• [DATASET]
>>
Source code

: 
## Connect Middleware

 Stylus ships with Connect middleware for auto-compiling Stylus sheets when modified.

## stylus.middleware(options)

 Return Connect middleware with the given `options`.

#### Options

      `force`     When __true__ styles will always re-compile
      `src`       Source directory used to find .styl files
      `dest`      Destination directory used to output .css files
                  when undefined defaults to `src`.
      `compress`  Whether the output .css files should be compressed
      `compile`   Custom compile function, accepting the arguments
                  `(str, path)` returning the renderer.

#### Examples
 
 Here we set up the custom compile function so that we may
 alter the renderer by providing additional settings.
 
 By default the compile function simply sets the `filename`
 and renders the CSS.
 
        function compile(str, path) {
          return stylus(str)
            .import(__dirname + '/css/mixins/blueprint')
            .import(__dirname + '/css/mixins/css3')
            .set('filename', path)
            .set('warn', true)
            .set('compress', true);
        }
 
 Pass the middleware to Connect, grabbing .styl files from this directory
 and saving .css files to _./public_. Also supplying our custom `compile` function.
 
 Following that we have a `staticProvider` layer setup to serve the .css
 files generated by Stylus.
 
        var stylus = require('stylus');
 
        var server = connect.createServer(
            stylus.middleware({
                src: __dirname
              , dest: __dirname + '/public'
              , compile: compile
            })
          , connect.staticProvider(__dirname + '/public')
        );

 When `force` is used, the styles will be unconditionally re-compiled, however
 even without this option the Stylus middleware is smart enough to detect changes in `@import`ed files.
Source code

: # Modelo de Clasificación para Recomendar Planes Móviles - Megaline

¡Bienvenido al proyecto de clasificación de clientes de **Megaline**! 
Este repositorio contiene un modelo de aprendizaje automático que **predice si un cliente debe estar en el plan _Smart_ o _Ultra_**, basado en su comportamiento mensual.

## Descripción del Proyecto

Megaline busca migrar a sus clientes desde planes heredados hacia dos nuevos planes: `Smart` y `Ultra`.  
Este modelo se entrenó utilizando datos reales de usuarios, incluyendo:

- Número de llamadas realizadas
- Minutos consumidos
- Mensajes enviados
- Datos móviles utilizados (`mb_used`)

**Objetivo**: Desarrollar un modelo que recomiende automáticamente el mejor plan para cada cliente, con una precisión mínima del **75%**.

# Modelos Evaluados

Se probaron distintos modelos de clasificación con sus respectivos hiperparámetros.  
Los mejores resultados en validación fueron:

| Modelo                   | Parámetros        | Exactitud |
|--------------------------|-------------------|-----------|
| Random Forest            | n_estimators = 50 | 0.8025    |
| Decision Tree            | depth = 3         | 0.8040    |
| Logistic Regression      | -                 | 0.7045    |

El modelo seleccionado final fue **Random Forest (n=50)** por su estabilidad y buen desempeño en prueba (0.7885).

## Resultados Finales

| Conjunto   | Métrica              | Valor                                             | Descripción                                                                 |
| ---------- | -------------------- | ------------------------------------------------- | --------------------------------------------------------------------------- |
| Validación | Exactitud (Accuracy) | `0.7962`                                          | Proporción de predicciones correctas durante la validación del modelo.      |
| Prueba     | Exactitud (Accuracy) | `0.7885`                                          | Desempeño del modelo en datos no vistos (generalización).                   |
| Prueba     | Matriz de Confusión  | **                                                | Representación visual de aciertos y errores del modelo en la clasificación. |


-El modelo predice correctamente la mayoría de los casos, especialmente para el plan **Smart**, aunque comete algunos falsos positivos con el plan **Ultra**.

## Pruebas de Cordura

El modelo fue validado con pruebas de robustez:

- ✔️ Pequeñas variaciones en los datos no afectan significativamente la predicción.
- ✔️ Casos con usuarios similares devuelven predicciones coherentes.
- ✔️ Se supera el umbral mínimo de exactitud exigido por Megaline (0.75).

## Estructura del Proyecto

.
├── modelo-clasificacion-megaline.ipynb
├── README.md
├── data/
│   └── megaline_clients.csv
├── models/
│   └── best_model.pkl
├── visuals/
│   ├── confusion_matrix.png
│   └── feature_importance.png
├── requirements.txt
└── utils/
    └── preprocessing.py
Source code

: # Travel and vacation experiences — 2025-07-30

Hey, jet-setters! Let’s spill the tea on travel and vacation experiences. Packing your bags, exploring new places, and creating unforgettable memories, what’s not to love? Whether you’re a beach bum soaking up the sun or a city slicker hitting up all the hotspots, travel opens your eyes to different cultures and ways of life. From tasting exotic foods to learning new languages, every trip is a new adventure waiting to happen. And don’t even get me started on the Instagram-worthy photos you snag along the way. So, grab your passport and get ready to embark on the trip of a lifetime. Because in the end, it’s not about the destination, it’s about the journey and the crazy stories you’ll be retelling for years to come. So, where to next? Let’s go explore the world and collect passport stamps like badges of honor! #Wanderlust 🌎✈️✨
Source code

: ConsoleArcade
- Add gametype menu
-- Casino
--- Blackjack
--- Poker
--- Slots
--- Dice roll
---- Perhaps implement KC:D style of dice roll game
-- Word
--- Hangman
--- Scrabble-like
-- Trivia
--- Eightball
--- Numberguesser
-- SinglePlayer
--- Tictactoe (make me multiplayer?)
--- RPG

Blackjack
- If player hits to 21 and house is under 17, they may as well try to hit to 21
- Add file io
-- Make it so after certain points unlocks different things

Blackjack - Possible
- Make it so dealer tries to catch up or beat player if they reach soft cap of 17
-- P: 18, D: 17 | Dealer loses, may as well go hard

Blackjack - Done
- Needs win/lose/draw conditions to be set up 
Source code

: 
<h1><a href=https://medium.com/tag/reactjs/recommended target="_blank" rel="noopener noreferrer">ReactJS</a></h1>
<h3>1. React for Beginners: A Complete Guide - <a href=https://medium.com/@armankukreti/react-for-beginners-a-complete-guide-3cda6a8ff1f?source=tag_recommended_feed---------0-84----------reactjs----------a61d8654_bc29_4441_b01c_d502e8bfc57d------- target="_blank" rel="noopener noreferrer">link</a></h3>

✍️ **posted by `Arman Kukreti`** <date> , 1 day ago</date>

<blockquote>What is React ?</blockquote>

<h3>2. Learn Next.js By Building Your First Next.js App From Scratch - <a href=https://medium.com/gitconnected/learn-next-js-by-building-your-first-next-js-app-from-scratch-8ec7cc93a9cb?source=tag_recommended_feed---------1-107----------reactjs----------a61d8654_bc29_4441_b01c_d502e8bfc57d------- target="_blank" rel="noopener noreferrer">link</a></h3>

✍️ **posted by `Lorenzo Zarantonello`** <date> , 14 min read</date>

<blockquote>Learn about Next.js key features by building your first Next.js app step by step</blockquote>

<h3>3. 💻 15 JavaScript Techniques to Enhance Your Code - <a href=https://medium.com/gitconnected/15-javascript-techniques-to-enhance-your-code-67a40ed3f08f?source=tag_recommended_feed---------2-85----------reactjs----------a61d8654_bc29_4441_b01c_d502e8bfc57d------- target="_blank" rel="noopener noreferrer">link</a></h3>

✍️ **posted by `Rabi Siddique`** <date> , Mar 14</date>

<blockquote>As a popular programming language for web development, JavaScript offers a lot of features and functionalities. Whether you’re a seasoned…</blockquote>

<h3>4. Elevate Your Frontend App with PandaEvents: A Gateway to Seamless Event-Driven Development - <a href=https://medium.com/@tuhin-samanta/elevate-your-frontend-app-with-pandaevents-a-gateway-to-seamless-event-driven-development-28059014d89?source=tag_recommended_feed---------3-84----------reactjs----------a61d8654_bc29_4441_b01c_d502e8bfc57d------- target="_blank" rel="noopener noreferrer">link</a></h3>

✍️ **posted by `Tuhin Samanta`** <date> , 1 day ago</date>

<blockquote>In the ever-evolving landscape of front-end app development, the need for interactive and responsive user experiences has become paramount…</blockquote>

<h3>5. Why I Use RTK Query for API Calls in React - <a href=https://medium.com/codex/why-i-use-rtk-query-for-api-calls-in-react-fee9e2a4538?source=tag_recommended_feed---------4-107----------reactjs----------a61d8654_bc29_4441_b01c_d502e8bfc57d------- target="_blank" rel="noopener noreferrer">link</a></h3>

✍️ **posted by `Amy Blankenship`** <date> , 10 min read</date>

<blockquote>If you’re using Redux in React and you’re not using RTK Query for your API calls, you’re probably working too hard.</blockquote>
<<
• [INSTRUCTIONS FOR THE TASK] From the data above, reproduce word for word the lines running from the line with "Return Connect middleware" to the line with "should be compressed", ends included.

• [PROBLEM SOLUTION]
 Return Connect middleware with the given `options`.

#### Options

      `force`     When __true__ styles will always re-compile
      `src`       Source directory used to find .styl files
      `dest`      Destination directory used to output .css files
                  when undefined defaults to `src`.
      `compress`  Whether the output .css files should be compressed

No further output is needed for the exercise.